Tata nama orang Bali juga tak kalah unik. Mereka menggunakan tata nama yang mencirikan urutan kelahiran anak. Contoh:
- Anak pertama diberi nama Wayan, Putu, atau Gede;
- Anak kedua diberi nama Made, Nengah, atau Kadek;
- Anak ketiga diberi nama depan Nyoman atau Komang;
- dan anak terakhir diberi nama Ketut.
Sebagai penganut agama Hindu, orang Bali memiliki dua hari besar keagamaan yang dirayakan di seluruh pulau. Tiga hari besar tersebut adalah Galungan dan Nyepi.
Hari Raya Galungan dirayakan oleh umat Hindu setiap 210 hari sekali, dengan menggunakan kalkulasi perhitungan kalender Bali, yaitu pada hari Budha Kliwon Galungan. Galungan adalah perayaan hari kemenangan Dharma (kebenaran) melawan Adharma (kejahatan). Setiap Galungan, sudah tradisi untuk orang memasang penjor atau bambu hias untuk merayakan hari besar ini.
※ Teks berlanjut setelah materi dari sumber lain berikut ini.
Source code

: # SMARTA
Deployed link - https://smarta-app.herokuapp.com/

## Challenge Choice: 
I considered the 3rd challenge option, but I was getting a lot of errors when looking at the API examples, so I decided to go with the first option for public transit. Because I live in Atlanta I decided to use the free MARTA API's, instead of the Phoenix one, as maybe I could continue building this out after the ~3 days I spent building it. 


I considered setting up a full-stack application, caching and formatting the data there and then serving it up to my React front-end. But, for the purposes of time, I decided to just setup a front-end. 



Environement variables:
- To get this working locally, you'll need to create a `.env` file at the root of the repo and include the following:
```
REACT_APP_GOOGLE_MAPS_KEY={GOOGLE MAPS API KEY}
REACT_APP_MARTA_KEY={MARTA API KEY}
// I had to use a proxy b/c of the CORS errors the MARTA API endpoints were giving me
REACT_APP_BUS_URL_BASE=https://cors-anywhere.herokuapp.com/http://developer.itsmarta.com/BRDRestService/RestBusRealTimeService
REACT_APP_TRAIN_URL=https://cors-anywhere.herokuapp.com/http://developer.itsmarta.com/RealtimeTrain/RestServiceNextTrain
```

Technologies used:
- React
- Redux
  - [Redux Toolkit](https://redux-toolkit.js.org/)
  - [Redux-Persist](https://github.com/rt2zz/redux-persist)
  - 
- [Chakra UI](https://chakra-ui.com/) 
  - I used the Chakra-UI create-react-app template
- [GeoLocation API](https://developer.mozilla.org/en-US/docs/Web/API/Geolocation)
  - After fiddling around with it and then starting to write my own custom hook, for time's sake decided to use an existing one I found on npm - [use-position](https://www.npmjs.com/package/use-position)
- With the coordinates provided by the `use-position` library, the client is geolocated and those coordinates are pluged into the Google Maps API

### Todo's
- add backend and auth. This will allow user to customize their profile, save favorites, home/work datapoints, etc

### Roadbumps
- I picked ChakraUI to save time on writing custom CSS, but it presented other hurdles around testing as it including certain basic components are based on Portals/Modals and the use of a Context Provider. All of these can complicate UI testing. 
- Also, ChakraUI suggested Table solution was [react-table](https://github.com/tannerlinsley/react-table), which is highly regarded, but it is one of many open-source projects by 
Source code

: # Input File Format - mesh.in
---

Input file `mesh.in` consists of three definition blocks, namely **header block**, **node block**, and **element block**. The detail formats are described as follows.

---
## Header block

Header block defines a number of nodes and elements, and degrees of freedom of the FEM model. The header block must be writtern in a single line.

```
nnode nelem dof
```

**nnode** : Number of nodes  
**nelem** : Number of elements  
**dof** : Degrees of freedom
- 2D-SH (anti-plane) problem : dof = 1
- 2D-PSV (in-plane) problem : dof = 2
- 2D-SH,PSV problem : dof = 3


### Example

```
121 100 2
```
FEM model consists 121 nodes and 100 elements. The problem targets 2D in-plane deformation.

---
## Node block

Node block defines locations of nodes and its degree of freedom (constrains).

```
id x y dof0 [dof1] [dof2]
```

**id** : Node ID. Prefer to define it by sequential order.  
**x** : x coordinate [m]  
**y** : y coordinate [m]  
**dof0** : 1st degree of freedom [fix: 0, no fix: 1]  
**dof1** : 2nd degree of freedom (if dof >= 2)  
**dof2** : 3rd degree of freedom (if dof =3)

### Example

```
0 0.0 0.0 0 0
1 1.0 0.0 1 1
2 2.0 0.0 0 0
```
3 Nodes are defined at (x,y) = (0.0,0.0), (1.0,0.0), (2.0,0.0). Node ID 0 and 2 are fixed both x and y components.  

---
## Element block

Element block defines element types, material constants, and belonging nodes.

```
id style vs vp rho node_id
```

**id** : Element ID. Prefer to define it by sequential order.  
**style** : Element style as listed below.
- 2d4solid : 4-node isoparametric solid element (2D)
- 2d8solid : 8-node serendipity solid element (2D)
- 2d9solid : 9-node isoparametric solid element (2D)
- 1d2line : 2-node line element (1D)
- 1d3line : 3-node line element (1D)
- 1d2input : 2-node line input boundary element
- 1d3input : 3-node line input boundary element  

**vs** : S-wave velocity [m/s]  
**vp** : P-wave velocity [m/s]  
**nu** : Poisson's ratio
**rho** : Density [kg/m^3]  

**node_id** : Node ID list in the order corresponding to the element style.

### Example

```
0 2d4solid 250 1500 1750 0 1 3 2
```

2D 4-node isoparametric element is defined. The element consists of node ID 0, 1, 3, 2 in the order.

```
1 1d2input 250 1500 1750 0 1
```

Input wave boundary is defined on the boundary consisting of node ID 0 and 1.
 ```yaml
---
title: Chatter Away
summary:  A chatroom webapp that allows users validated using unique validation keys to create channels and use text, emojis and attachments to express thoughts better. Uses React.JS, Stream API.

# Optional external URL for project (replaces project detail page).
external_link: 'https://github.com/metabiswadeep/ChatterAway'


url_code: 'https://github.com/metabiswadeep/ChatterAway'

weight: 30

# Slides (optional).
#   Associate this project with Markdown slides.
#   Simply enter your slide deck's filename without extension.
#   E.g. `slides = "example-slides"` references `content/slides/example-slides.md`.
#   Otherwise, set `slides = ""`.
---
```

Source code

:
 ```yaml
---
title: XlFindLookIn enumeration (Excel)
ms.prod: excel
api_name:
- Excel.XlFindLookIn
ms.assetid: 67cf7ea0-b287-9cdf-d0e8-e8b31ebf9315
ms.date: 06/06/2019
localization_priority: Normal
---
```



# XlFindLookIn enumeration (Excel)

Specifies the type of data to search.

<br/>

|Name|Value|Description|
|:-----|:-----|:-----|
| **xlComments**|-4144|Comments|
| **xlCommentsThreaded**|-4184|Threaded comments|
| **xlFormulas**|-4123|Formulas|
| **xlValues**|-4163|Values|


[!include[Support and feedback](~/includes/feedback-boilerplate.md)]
Rangkaian acara Hari Raya Galungan adalah sebagai berikut:
- Tumpek Wariga, hari untuk memberi penghormatan kepada alam dan lingkungan, dirayakan 25 hari sebelum Galungan;
- Sugihan Jawa, diperingati enam hari sebelum Galungan, yaitu hari penyucian terhadap Bhuana Agung (makrosmos) secara skala maupun niskala;
- Sugihan Bali, upacara pembersihan diri atau Bhuana Alit yang dilakukan pada hari Jumat Kliwon Wuku Sungsang. Tata cara pelaksanaan Sugihan Bali adalah dengan cara mandi, melakukan pembersihan secara fisik, dan memohon Tirta Gocara kepada Sulinggih sebagai simbolis penyucian jiwa raga untuk menyongsong Galungan yang semakin dekat;
- Hari Penyekeban, yaitu mengekang diri agar tidak melakukan hal-hal yang tidak dibenarkan oleh agama, dilakukan setiap hari Minggu Pahing Wuku Dungulan;
- Hari Penyajaan, yaitu hari memantapkan diri untuk merayakan Hari Raya Galungan. Hari Penyajaan jatuh dua hari sebelum Galungan, dan dikenal sebagai hari untuk membuat jajan, karena umat Hindu mempersiapkan berbagai jajan tradisional untuk sesajen Galungan;
- Hari Penampahan, jatuh sehari sebelum Galungan, yang memiliki makna untuk menetralisasi kekuatan Sang Kala Tiga, yang dipercaya akan turun ke bumi untuk mengganggu umat manusia. Untuk mencegah hal tersebut, umat Hindu melakukan Penampahan Galungan dengan cara memotong hewan yadnya seperti babi, ayam, atau itik sebagai simbol untuk menghilangkan sifat buruk manusia, dan membuat segehan, yaitu persembahan kepada Bhuta Dungulan, yang diletakkan di depan sanggah, di lebuh, dan di depan rumah;
- Hari Raya Galungan. Pada pagi Galungan, umat Hindu Bali menghadiri upacara keagamaan. Kemudian, mereka melakukan mudik, atau pulang kampung ke daerah kelahiran masing-masing untuk sembahyang;
- Umanis Galungan, yaitu saat umat melaksanakan persembahyangan dan dilanjutkan dengan Dharma Santi dan saling mengunjungi sanak saudara atau tempat rekreasi;
- Hari Pemaridan Guru, yaitu saat umat melaksanakan persembahyangan kepada para dewa. Ini adalah upacara yadnya yang bermakna umat menikmati waranugraha Dewata;
- Ulihan, saat para dewata-dewati atau leluhur kembali ke kahyangan dengan meninggalkan berkat dan anugerah panjang umur;
- Hari Pemacekan Agung, hari di mana umat Hindu Bali melakukan upacara di pekarangan lebuh pada sore hari. Upacara ini dilakukan dengan menyembelih ayam salulung sebagai suguhan ke hadapan Sang Kala Galungan;
- Hari Raya Kuningan, yaitu hari di mana umat Hindu melakukan upacara perpisahan untuk para leluhur yang akan kembali ke stananya masing-masing. Upacara ini dilakukan dengan menyuguhkan sesajen yang berisi simbul tamiang dan endongan;
- dan Hari Pegat Wakan, yaitu runtutan terakhir dari perayaan Galungan, di mana umat akan melakukan persembahyangan, mencabut penjor yang dibuat pada Hari Penampahan, membakarnya, dan menanam abunya di pekarangan rumah.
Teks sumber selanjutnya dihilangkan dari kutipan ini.